Well, of course, they flew, though more than 800 miles inland from the Pacific. Some species of gulls are among the great flyers, capable of rivaling passenger-plane distances.
They’re also the state bird of Utah, with a monument to them in Salt Lake City for eating insects, saving Mormon settlers’ crops in 1848.
Gulls are large, vocal, smart and assertive.
At the beach, you might see them grabbing a clam or a mussel, flying high to drop it onto the rocks below for the morsel inside.
Some regard gulls as pests. At fishing piers, they know there’s food to be had. They’re noisy and aggressive and might steal from another gull or a fisherman’s bucket. A colleague says their sharp squawks mean, “Mine. Mine.”
They’re able to drink saltwater, thanks to glands that remove the salt.
If someone on the deck of a state ferry is feeding gulls — look out below.
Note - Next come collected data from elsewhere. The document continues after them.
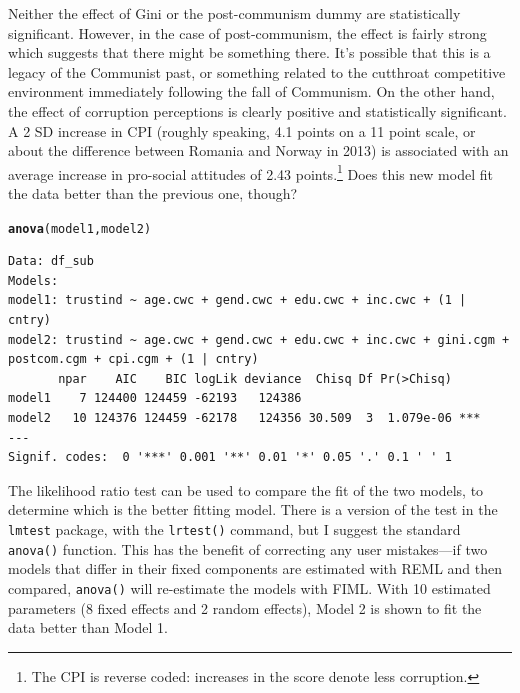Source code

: \documentclass[12pt,english]{article}\usepackage[]{graphicx}\usepackage[usenames, dvipsnames]{xcolor}
\makeatletter
\newcommand{\hlstd}[1]{\textcolor[rgb]{0.345,0.345,0.345}{#1}}%
\newcommand{\hlkwd}[1]{\textcolor[rgb]{0.737,0.353,0.396}{\textbf{#1}}}%
\newenvironment{kframe}{%
 \def\at@end@of@kframe{}%
 \ifinner\ifhmode%
  \def\at@end@of@kframe{\end{minipage}}%
  \begin{minipage}{\columnwidth}%
 \fi\fi%
 \def\FrameCommand##1{\hskip\@totalleftmargin \hskip-\fboxsep
 \colorbox{shadecolor}{##1}\hskip-\fboxsep
     \hskip-\linewidth \hskip-\@totalleftmargin \hskip\columnwidth}%
 \MakeFramed {\advance\hsize-\width
   \@totalleftmargin\z@ \linewidth\hsize
   \@setminipage}}%
 {\par\unskip\endMakeFramed%
 \at@end@of@kframe}
\newenvironment{knitrout}{}{} %
\makeatother
\begin{document}
Neither the effect of Gini or the post-communism dummy are statistically significant. However, in the case of post-communism, the effect is fairly strong which suggests that there might be something there. It's possible that this is a legacy of the Communist past, or something related to the cutthroat competitive environment immediately following the fall of Communism. On the other hand, the effect of corruption perceptions is clearly positive and statistically significant. A 2 SD increase in CPI (roughly speaking, 4.1 points on a 11 point scale, or about the difference between Romania and Norway in 2013) is associated with an average increase in pro-social attitudes of 2.43 points.\footnote{The CPI is reverse coded: increases in the score denote less corruption.} Does this new model fit the data better than the previous one, though?

\begin{knitrout}
\color{fgcolor}\begin{kframe}
\begin{alltt}
\hlkwd{anova}\hlstd{(model1, model2)}
\end{alltt}
\begin{verbatim}
Data: df_sub
Models:
model1: trustind ~ age.cwc + gend.cwc + edu.cwc + inc.cwc + (1 | cntry)
model2: trustind ~ age.cwc + gend.cwc + edu.cwc + inc.cwc + gini.cgm + postcom.cgm + cpi.cgm + (1 | cntry)
       npar    AIC    BIC logLik deviance  Chisq Df Pr(>Chisq)    
model1    7 124400 124459 -62193   124386                         
model2   10 124376 124459 -62178   124356 30.509  3  1.079e-06 ***
---
Signif. codes:  0 '***' 0.001 '**' 0.01 '*' 0.05 '.' 0.1 ' ' 1
\end{verbatim}
\end{kframe}
\end{knitrout}

The likelihood ratio test can be used to compare the fit of the two models, to determine which is the better fitting model. There is a version of the test in the \texttt{lmtest} package, with the \texttt{lrtest()} command, but I suggest the standard \texttt{anova()} function. This has the benefit of correcting any user mistakes---if two models that differ in their fixed components are estimated with REML and then compared, \texttt{anova()} will re-estimate the models with FIML. With 10 estimated parameters (8 fixed effects and 2 random effects), Model 2 is shown to fit the data better than Model 1.
\end{document}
They also can let fly large droppings. So don’t stand under someone holding food aloft for a gull to take. It’s something I’ve experienced only once.
Ivar Haglund, the late, local character, restaurateur and self-promoter, loved gulls. His Acres of Clams on the waterfront encourages diners to feed the gulls — but not the pigeons. There’s a statue of Haglund feeding gulls streetside on Alaskan Way. (It’s by Richard Beyer, known for “Waiting for the Interurban” in Fremont.)
On full display on the waterside are the birds’ athleticism and aggressiveness. They love French fries. People buy orders of them just to share. They extend an arm over the railing and hold one fry, and it’s gone in a deft swoop. Or they’ll toss them high into the air, and competing gulls show off their fielding skills. Hardly a miss. It’s a tourist attraction and entertainment. Maybe it’s not the best diet.
But, do the gulls know whether their glands also will remove salt from fries?